WHAT IS BEING ASKED: Pictures aside, the data must be reproduced exactly.

(Records from a data source)
______

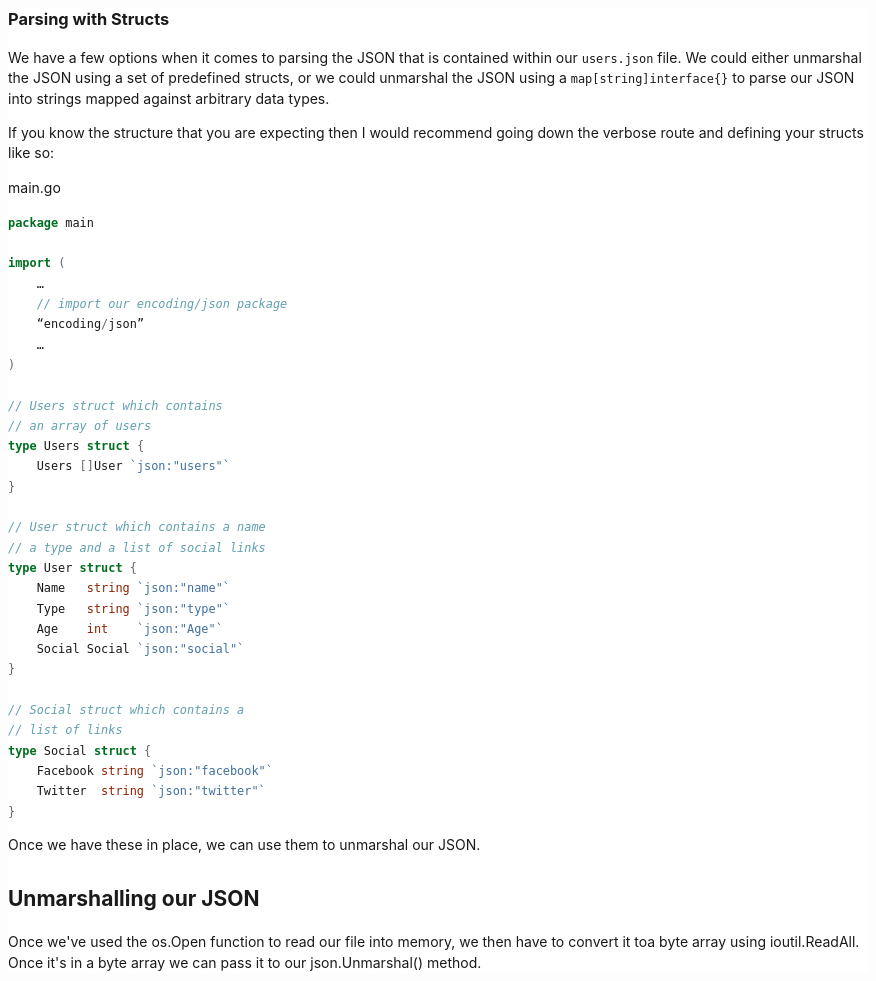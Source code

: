 ### Parsing with Structs

We have a few options when it comes to parsing the JSON that is contained within
our `users.json` file. We could either unmarshal the JSON using a set of
predefined structs, or we could unmarshal the JSON using a
`map[string]interface{}` to parse our JSON into strings mapped against arbitrary
data types.

If you know the structure that you are expecting then I would recommend going
down the verbose route and defining your structs like so:

<div class="filename">main.go</div>

```go
package main

import (
    …
    // import our encoding/json package
    “encoding/json”
    …
)

// Users struct which contains
// an array of users
type Users struct {
    Users []User `json:"users"`
}

// User struct which contains a name
// a type and a list of social links
type User struct {
    Name   string `json:"name"`
    Type   string `json:"type"`
    Age    int    `json:"Age"`
    Social Social `json:"social"`
}

// Social struct which contains a
// list of links
type Social struct {
    Facebook string `json:"facebook"`
    Twitter  string `json:"twitter"`
}
```

Once we have these in place, we can use them to unmarshal our JSON.

## Unmarshalling our JSON

Once we've used the os.Open function to read our file into memory, we then have
to convert it toa byte array using ioutil.ReadAll. Once it's in a byte array we
can pass it to our json.Unmarshal() method.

______

TASK OUTPUT:
Source code

: ### Parsing with Structs

We have a few options when it comes to parsing the JSON that is contained within
our `users.json` file. We could either unmarshal the JSON using a set of
predefined structs, or we could unmarshal the JSON using a
`map[string]interface{}` to parse our JSON into strings mapped against arbitrary
data types.

If you know the structure that you are expecting then I would recommend going
down the verbose route and defining your structs like so:

<div class="filename">main.go</div>

```go
package main

import (
    …
    // import our encoding/json package
    “encoding/json”
    …
)

// Users struct which contains
// an array of users
type Users struct {
    Users []User `json:"users"`
}

// User struct which contains a name
// a type and a list of social links
type User struct {
    Name   string `json:"name"`
    Type   string `json:"type"`
    Age    int    `json:"Age"`
    Social Social `json:"social"`
}

// Social struct which contains a
// list of links
type Social struct {
    Facebook string `json:"facebook"`
    Twitter  string `json:"twitter"`
}
```

Once we have these in place, we can use them to unmarshal our JSON.

## Unmarshalling our JSON

Once we've used the os.Open function to read our file into memory, we then have
to convert it toa byte array using ioutil.ReadAll. Once it's in a byte array we
can pass it to our json.Unmarshal() method.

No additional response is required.